As they enter their final year in the conference, Texas players know they have one final chance to win the conference and put metaphoric bookends on the school’s tenure in the conference.

“We’ve got a roster full of players who quite frankly came to the University of Texas to try to win a Big 12 Championship,” Sarkisian said. “We’ve got one more opportunity to do that, and I think our guys are focused on that.”

Despite the goal and expectation to win the conference, the history of the Big 12 suggests that something closer to the season total of 9.5 games is more likely than an undefeated season.

In the 27-year history of the Big 12, there have been more two-loss conference champions (eight) than there have been undefeated champions (six), with one loss being the likeliest outcome. The last three conference champions finished with two losses, while there has been one undefeated champion in the last decade.

That being said, all but one of the undefeated conference champions played for the national championship (the 2016 Oklahoma Sooners had two non-conference losses), with three of the five winning the title.

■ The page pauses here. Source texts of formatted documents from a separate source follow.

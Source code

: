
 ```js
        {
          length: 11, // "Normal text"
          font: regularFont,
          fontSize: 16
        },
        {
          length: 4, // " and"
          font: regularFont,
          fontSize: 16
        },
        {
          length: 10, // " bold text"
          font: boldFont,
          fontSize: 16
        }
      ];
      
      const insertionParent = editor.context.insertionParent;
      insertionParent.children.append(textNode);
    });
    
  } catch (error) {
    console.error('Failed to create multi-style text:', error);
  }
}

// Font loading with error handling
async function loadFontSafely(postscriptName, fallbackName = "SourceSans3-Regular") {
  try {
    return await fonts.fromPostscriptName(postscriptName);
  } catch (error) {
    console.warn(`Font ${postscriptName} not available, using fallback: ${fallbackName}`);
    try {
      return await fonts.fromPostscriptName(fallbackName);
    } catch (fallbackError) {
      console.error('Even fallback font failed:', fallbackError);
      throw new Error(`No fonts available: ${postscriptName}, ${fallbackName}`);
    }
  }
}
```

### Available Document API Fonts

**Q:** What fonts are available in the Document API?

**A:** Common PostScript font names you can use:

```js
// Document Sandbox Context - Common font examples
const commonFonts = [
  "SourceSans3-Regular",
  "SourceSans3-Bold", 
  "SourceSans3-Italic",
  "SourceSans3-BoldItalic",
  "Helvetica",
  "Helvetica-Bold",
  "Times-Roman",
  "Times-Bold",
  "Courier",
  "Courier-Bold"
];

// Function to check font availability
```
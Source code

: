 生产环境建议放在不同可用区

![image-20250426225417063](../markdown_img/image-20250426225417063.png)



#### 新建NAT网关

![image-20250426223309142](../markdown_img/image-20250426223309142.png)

Long story short, it’s hard to go through the Big 12 without a blemish, but any deserving champion has been rewarded for its trouble.

So for Texas, it becomes a simple matter of taking care of what’s in front of them, something Sarkisian feels they are mentally equipped to do.

“They’ve taken this mindset of being on a mission. They’ve kind of adopted the John Wick mentality… They want to go do this. They want to be focused on the task at hand,” Sarkisian said during Big 12 Media Days. “This is our last year in the Big 12 when we can sit there and be a punching bag or we can go attack the people that we’ll play.”

With just two weeks until the season kicks off and three weeks until the big road trip, the Longhorns can come out and make a statement early in the season, building momentum for their final run at the Big 12.